WORK REQUEST — Gather all lines in the data that hold the string "check".

[Plain-text document sources]
*** Begin section ***

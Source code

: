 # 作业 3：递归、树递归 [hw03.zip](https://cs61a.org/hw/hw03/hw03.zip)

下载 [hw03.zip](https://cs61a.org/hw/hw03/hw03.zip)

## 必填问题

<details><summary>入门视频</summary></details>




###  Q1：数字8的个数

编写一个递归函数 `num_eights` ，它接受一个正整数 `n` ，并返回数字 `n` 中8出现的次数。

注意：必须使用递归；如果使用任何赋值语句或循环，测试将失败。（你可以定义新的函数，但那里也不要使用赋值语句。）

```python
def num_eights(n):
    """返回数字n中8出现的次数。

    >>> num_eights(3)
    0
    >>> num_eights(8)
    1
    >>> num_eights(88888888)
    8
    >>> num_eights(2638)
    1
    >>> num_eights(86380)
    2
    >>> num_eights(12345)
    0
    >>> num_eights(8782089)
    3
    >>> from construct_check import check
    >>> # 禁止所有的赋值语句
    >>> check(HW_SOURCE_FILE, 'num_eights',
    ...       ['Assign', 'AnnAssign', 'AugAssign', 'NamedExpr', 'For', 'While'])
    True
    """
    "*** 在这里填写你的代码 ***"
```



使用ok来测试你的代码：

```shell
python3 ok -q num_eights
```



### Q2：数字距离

*** End section ***

COMPLETED EXERCISE —
    >>> from construct_check import check
    >>> check(HW_SOURCE_FILE, 'num_eights',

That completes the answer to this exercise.